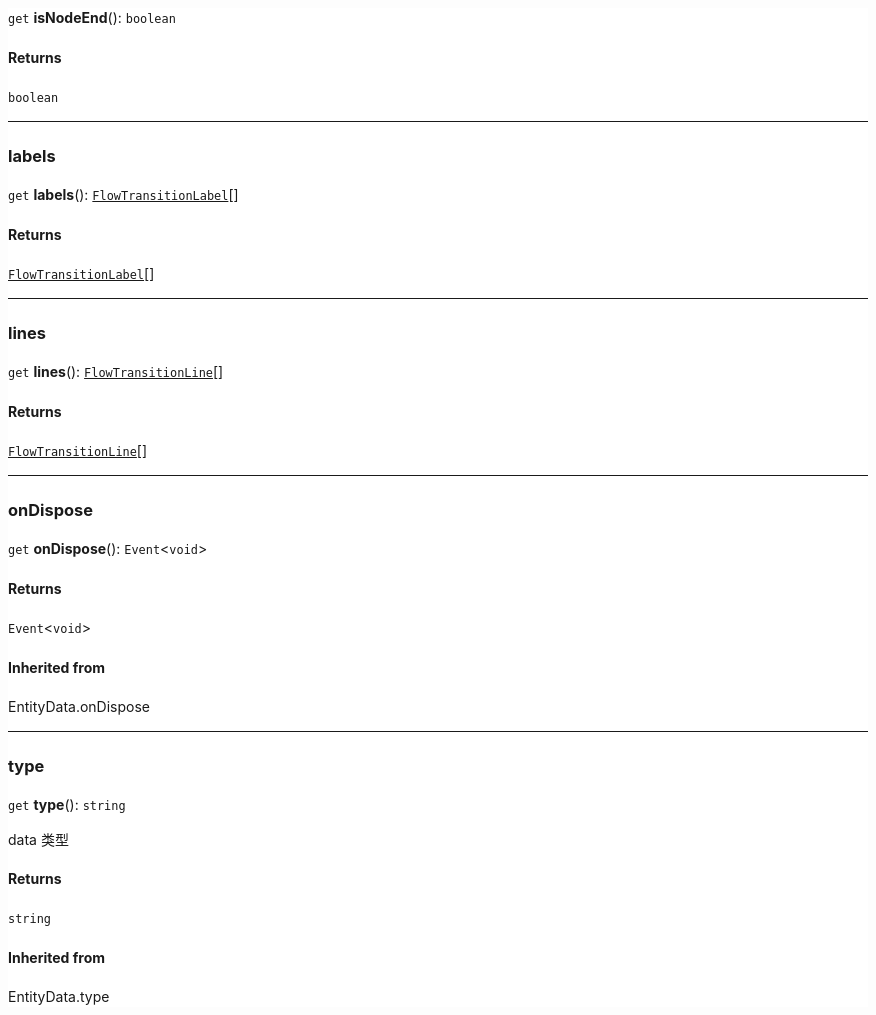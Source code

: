 `get` **isNodeEnd**(): `boolean`

#### Returns

`boolean`

***

### labels

`get` **labels**(): [`FlowTransitionLabel`](/en/auto-docs/document/interfaces/FlowTransitionLabel.md)\[]

#### Returns

[`FlowTransitionLabel`](/en/auto-docs/document/interfaces/FlowTransitionLabel.md)\[]

***

### lines

`get` **lines**(): [`FlowTransitionLine`](/en/auto-docs/document/interfaces/FlowTransitionLine.md)\[]

#### Returns

[`FlowTransitionLine`](/en/auto-docs/document/interfaces/FlowTransitionLine.md)\[]

***

### onDispose

`get` **onDispose**(): `Event`<`void`>

#### Returns

`Event`<`void`>

#### Inherited from

EntityData.onDispose

***

### type

`get` **type**(): `string`

data 类型

#### Returns

`string`

#### Inherited from

EntityData.type
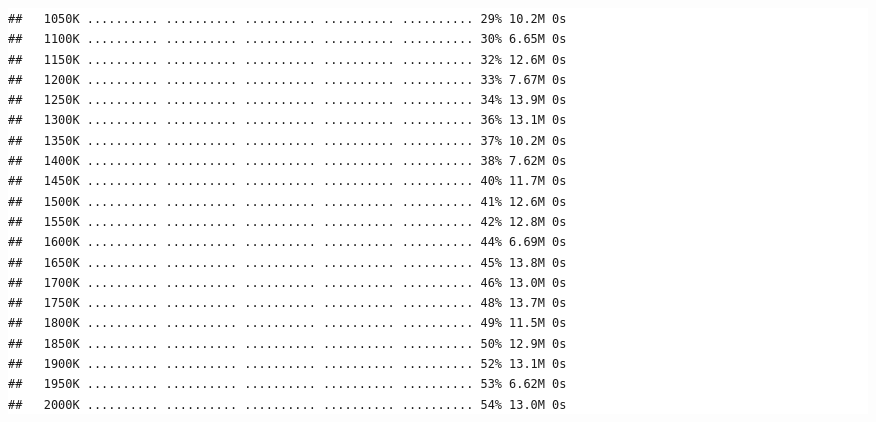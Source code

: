     ##   1050K .......... .......... .......... .......... .......... 29% 10.2M 0s
    ##   1100K .......... .......... .......... .......... .......... 30% 6.65M 0s
    ##   1150K .......... .......... .......... .......... .......... 32% 12.6M 0s
    ##   1200K .......... .......... .......... .......... .......... 33% 7.67M 0s
    ##   1250K .......... .......... .......... .......... .......... 34% 13.9M 0s
    ##   1300K .......... .......... .......... .......... .......... 36% 13.1M 0s
    ##   1350K .......... .......... .......... .......... .......... 37% 10.2M 0s
    ##   1400K .......... .......... .......... .......... .......... 38% 7.62M 0s
    ##   1450K .......... .......... .......... .......... .......... 40% 11.7M 0s
    ##   1500K .......... .......... .......... .......... .......... 41% 12.6M 0s
    ##   1550K .......... .......... .......... .......... .......... 42% 12.8M 0s
    ##   1600K .......... .......... .......... .......... .......... 44% 6.69M 0s
    ##   1650K .......... .......... .......... .......... .......... 45% 13.8M 0s
    ##   1700K .......... .......... .......... .......... .......... 46% 13.0M 0s
    ##   1750K .......... .......... .......... .......... .......... 48% 13.7M 0s
    ##   1800K .......... .......... .......... .......... .......... 49% 11.5M 0s
    ##   1850K .......... .......... .......... .......... .......... 50% 12.9M 0s
    ##   1900K .......... .......... .......... .......... .......... 52% 13.1M 0s
    ##   1950K .......... .......... .......... .......... .......... 53% 6.62M 0s
    ##   2000K .......... .......... .......... .......... .......... 54% 13.0M 0s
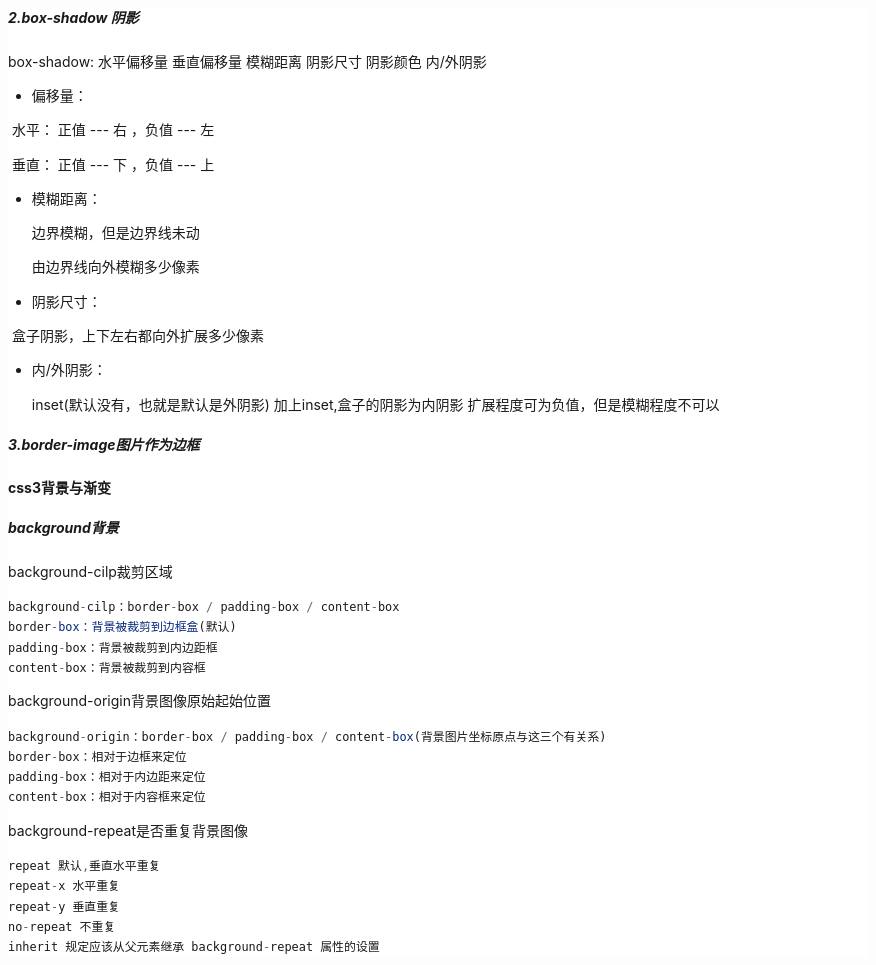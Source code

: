 

##### 2.box-shadow 阴影

box-shadow: 水平偏移量   垂直偏移量   模糊距离   阴影尺寸   阴影颜色   内/外阴影

- 偏移量：

​    水平： 正值 --- 右 ，负值 --- 左

​    垂直： 正值 --- 下 ，负值 --- 上

- 模糊距离：

   边界模糊，但是边界线未动

   由边界线向外模糊多少像素

- 
  阴影尺寸：

​    盒子阴影，上下左右都向外扩展多少像素

-  内/外阴影：

   inset(默认没有，也就是默认是外阴影)
   加上inset,盒子的阴影为内阴影
   扩展程度可为负值，但是模糊程度不可以  



##### 3.border-image图片作为边框



#### css3背景与渐变

##### background背景

background-cilp裁剪区域

```javascript
background-cilp：border-box / padding-box / content-box
border-box：背景被裁剪到边框盒(默认)
padding-box：背景被裁剪到内边距框
content-box：背景被裁剪到内容框
```

background-origin背景图像原始起始位置

```javascript
background-origin：border-box / padding-box / content-box(背景图片坐标原点与这三个有关系)
border-box：相对于边框来定位
padding-box：相对于内边距来定位
content-box：相对于内容框来定位
```

background-repeat是否重复背景图像

```javascript
repeat 默认,垂直水平重复
repeat-x 水平重复
repeat-y 垂直重复
no-repeat 不重复
inherit 规定应该从父元素继承 background-repeat 属性的设置
```
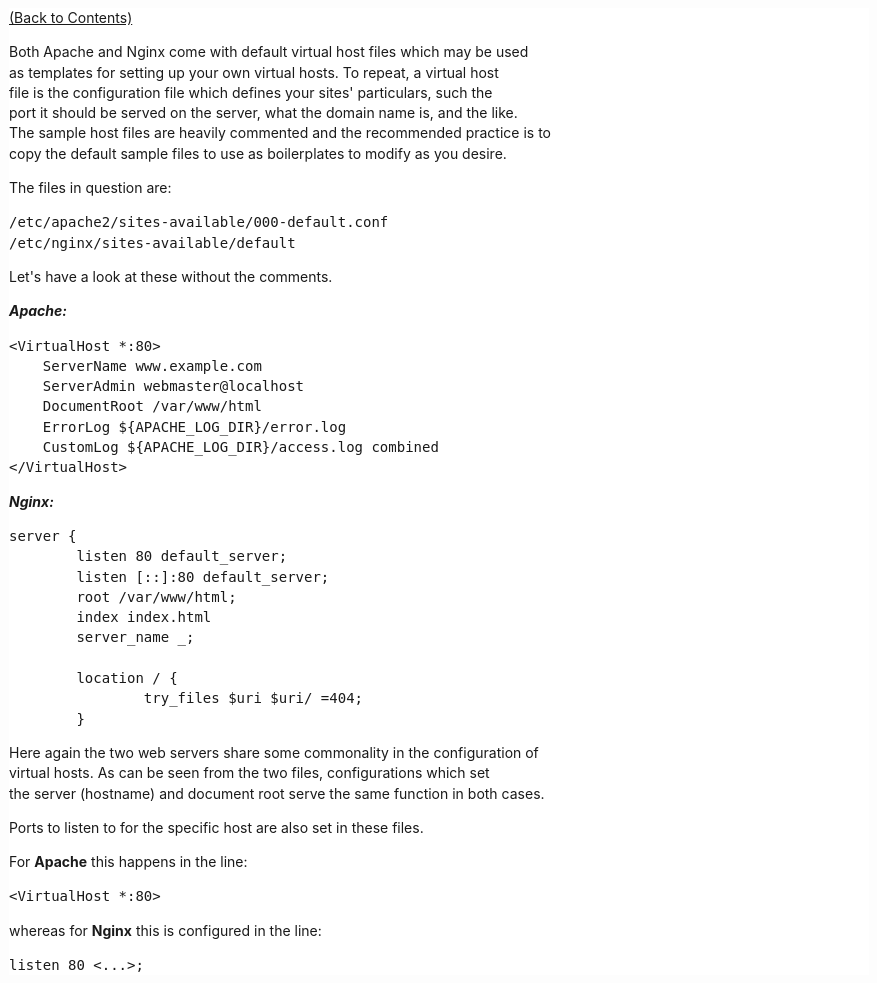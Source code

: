 <a class="toc-link" href="#toc">(Back to Contents)</a>

Both Apache and Nginx come with default virtual host files which may be used  
as templates for setting up your own virtual hosts.  To repeat, a virtual host  
file is the configuration file which defines your sites' particulars, such the  
port it should be served on the server, what the domain name is, and the like.  
The sample host files are heavily commented and the recommended practice is to  
copy the default sample files to use as boilerplates to modify as you desire.

The files in question are:

<pre class="snippet">
/etc/apache2/sites-available/000-default.conf
/etc/nginx/sites-available/default
</pre>

Let's have a look at these without the comments.

***Apache:***
<pre class="snippet">
&lt;VirtualHost *:80>
    ServerName www.example.com
    ServerAdmin webmaster@localhost
    DocumentRoot /var/www/html
    ErrorLog ${APACHE_LOG_DIR}/error.log
    CustomLog ${APACHE_LOG_DIR}/access.log combined
&lt;/VirtualHost>
</pre>

***Nginx:***
<pre class="snippet">
server {
        listen 80 default_server;
        listen [::]:80 default_server;
        root /var/www/html;        
        index index.html 
        server_name _;

        location / {                
                try_files $uri $uri/ =404;
        }
</pre>

Here again the two web servers share some commonality in the configuration of  
virtual hosts.  As can be seen from the two files, configurations which set  
the server (hostname) and document root serve the same function in both cases.  

Ports to listen to for the specific host are also set in these files.  

For **Apache** this happens in the line:
<pre class="snippet">
&lt;VirtualHost *:80>
</pre>

whereas for **Nginx** this is configured in the line:
<pre class="snippet">
listen 80 &lt;...&gt;;
</pre>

▶ _Task instructions_: Say again, exactly, only those lines of the records that run from the start through the line with "### onDispose". Pictures are to be skipped.

▶ _Reply to the task_:
Source code

: `get` **isNodeEnd**(): `boolean`

#### Returns

`boolean`

***

### labels

`get` **labels**(): [`FlowTransitionLabel`](/en/auto-docs/document/interfaces/FlowTransitionLabel.md)\[]

#### Returns

[`FlowTransitionLabel`](/en/auto-docs/document/interfaces/FlowTransitionLabel.md)\[]

***

### lines

`get` **lines**(): [`FlowTransitionLine`](/en/auto-docs/document/interfaces/FlowTransitionLine.md)\[]

#### Returns

[`FlowTransitionLine`](/en/auto-docs/document/interfaces/FlowTransitionLine.md)\[]

***

### onDispose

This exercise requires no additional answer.